Jonathan Cainer: A life
Born in Surbiton, Surrey, in 1957 to David, a bank worker, and Ruth, a medical secretary, Mr Cainer had six brothers and sisters.
He left school at 15 with no qualifications and became a petrol pump attendant, then moved to the US in the 1980s to manage a nightclub and his brother’s musical career.
Jonathan wandered into the world of astrology almost by accident.
A friend of a friend offered to read his birth chart and Jonathan was amazed by how accurately it summed him up. He then decided to experiment for himself with the complex ancient art.
What began as a brief investigation became a dedicated, lifetime study.
“Pop astrology” was the last thing on his mind at this point.
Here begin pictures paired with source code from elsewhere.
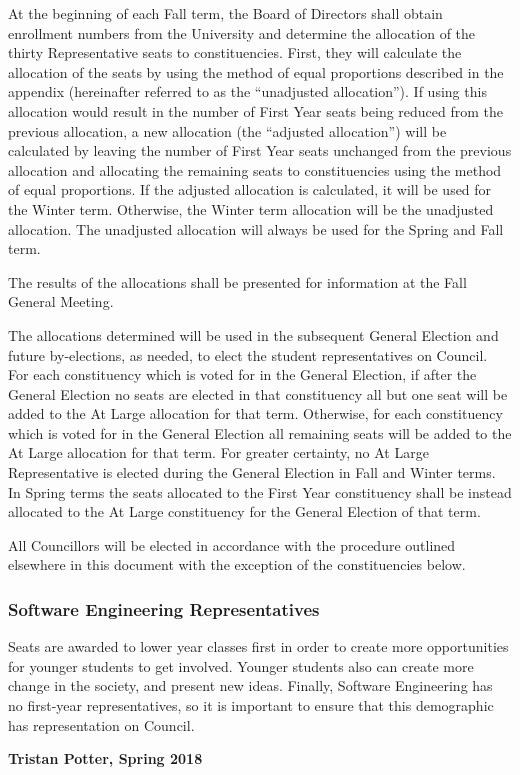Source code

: At the beginning of each Fall term, the Board of Directors shall obtain enrollment numbers from the University and determine the allocation of the thirty Representative seats to constituencies. First, they will calculate the allocation of the seats by using the method of equal proportions described in the appendix (hereinafter referred to as the ``unadjusted allocation''). If using this allocation would result in the number of First Year seats being reduced from the previous allocation, a new allocation (the ``adjusted allocation'') will be calculated by leaving the number of First Year seats unchanged from the previous allocation and allocating the remaining seats to constituencies using the method of equal proportions. If the adjusted allocation is calculated, it will be used for the Winter term. Otherwise, the Winter term allocation will be the unadjusted allocation. The unadjusted allocation will always be used for the Spring and Fall term.

The results of the allocations shall be presented for information at the 
Fall General Meeting.

The allocations determined will be used in the subsequent General Election and
future by-elections, as needed, to elect the student representatives on
Council. For each constituency which is voted for in the General Election, if 
after the General Election no seats are elected in that constituency all but 
one seat will be added to the At Large allocation for that term. Otherwise,
for each constituency which is voted for in the General Election all remaining
seats will be added to the At Large allocation for that term. For greater certainty,
no At Large Representative is elected during the General Election in Fall and Winter terms. 
In Spring terms the seats allocated to the First Year constituency shall be instead allocated
to the At Large constituency for the General Election of that term. 


All Councillors will be elected in accordance with the procedure outlined
elsewhere in this document with the exception of the constituencies below.

\subsubsection{Software Engineering Representatives}
\begin{annotation}
    Seats are awarded to lower year classes first in order to create more
    opportunities for younger students to get involved. Younger students also
    can create more change in the society, and present new ideas. Finally,
    Software Engineering has no first-year representatives, so it is important
    to ensure that this demographic has representation on Council.
    
    \textbf{Tristan Potter, Spring 2018}
\end{annotation}

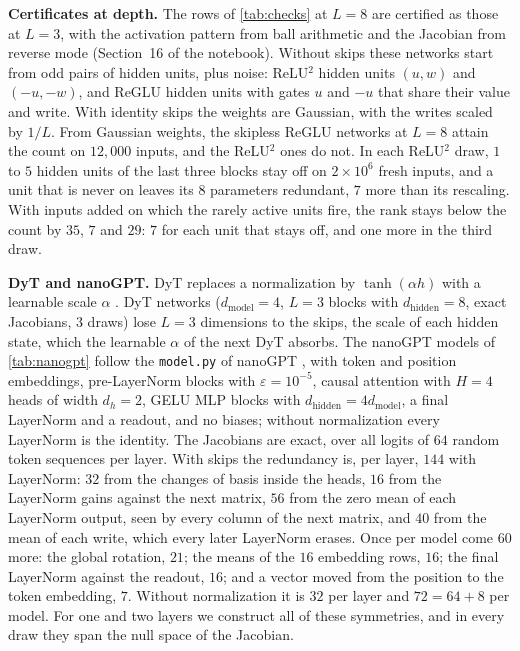 \documentclass[10pt]{article}
\theoremstyle{definition}
\theoremstyle{remark}
\newcommand{\dm}{d_{\mathrm{model}}}
\newcommand{\dhid}{d_{\mathrm{hidden}}}
\newcommand{\para}[1]{\smallskip\noindent\textbf{#1}\hspace{0.5em}}
\begin{document}
\para{Certificates at depth.} The rows of \cref{tab:checks} at $L = 8$ are certified as those at $L = 3$, with the activation pattern from ball arithmetic and the Jacobian from reverse mode (Section~16 of the notebook). Without skips these networks start from odd pairs of hidden units, plus noise: ReLU$^2$ hidden units $(u, w)$ and $(-u, -w)$, and ReGLU hidden units with gates $u$ and $-u$ that share their value and write. With identity skips the weights are Gaussian, with the writes scaled by $1/L$. From Gaussian weights, the skipless ReGLU networks at $L = 8$ attain the count on $12{,}000$ inputs, and the ReLU$^2$ ones do not. In each ReLU$^2$ draw, $1$ to $5$ hidden units of the last three blocks stay off on $2\times10^6$ fresh inputs, and a unit that is never on leaves its $8$ parameters redundant, $7$ more than its rescaling. With inputs added on which the rarely active units fire, the rank stays below the count by $35$, $7$ and $29$: $7$ for each unit that stays off, and one more in the third draw.

\para{DyT and nanoGPT.} DyT replaces a normalization by $\tanh(\alpha h)$ with a learnable scale $\alpha$ \citep{zhu2025dyt}. DyT networks ($\dm = 4$, $L = 3$ blocks with $\dhid = 8$, exact Jacobians, $3$ draws) lose $L = 3$ dimensions to the skips, the scale of each hidden state, which the learnable $\alpha$ of the next DyT absorbs. The nanoGPT models of \cref{tab:nanogpt} follow the \texttt{model.py} of nanoGPT \citep{karpathy2023nanogpt}, with token and position embeddings, pre-LayerNorm blocks with $\varepsilon = 10^{-5}$, causal attention with $H = 4$ heads of width $d_h = 2$, GELU MLP blocks with $\dhid = 4\dm$, a final LayerNorm and a readout, and no biases; without normalization every LayerNorm is the identity. The Jacobians are exact, over all logits of $64$ random token sequences per layer. With skips the redundancy is, per layer, $144$ with LayerNorm: $32$ from the changes of basis inside the heads, $16$ from the LayerNorm gains against the next matrix, $56$ from the zero mean of each LayerNorm output, seen by every column of the next matrix, and $40$ from the mean of each write, which every later LayerNorm erases. Once per model come $60$ more: the global rotation, $21$; the means of the $16$ embedding rows, $16$; the final LayerNorm against the readout, $16$; and a vector moved from the position to the token embedding, $7$. Without normalization it is $32$ per layer and $72 = 64 + 8$ per model. For one and two layers we construct all of these symmetries, and in every draw they span the null space of the Jacobian.
\end{document}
He was interested only in drawing up full horoscopes, based on people’s exact date, time and place of birth.
Indeed, when first approached to write a sun-sign forecast column in 1984 he turned the offer down flat, opting instead to write academic books designed to help students learn the language of planetary symbolism.
He also co-designed one of the first modern astrological computer programs.
In 1986, when Eddie Shah launched Britain’s first all-colour newspaper Today, Jonathan was again approached to write a daily sun-sign column.
Assured that he would also have the chance to introduce his readers to the deeper side of his subject, this time he took the post.
His column proved a great success. He left Today in January 1992 and joined the Daily Mail later that year.
Tragedy struck in 1992 when his wife, Melanie, died during surgery following a car crash. He recalled seeing her in a vision at the moment she passed away.
He later married again, and has a total of eight children.
In January 2000, he took his column to the Daily Express. The following year, he was head-hunted by Piers Morgan, the then editor of the Daily Mirror, where his column appeared for three years before he was asked to re-join the Daily Mail.
He remained there since June 2004.
Outside of astrology, Jonathan was a family man, enjoying time with his children and grandchildren. Fascinated by ancient sites, he often visited stone circles and burial chambers.
Jonathan’s other interests included computers, vegetarian cookery and playing the double bass.
York Haunted attraction
For some years Jonathan owned a shop on Stonegate, York, selling his horoscopes there.
In May 2004 he joined forces with his friend Uri Geller, the international mind- and spoon-bender, to relaunch it as the Museum Of Psychic Experience.
Visitors originally paid £15 for a tour through “mind-opening experiments, providing a personal encounter of psychic power and potential”.
One such experiment took place in the Water Room where people were transmitting negative thoughts to one glass of water, and positive ones to another. The water was then to be frozen and the ice crystals analysed in Japan for any differences.
TV psychic Derek Acorah filmed an episode of Ghost Towns Live at 35 Stonegate in January 2006. He was apparently strangled and tipped over the back of a chair by a lively spirit.
In February 2007 the Psychic Museum closed its doors after Mr Cainer revealed only 100 people a week were going through its doors.
It was later reborn as Haunted – “York’s most haunted house” where tourists could pay £7 for tours of the Mask Room, Lantern Room (haunted by a balding monk), Seance Room and more.
Haunted closed in 2014 and Jonathan sold the property to a developer. It has since reopened as the Oliver Bonas shop.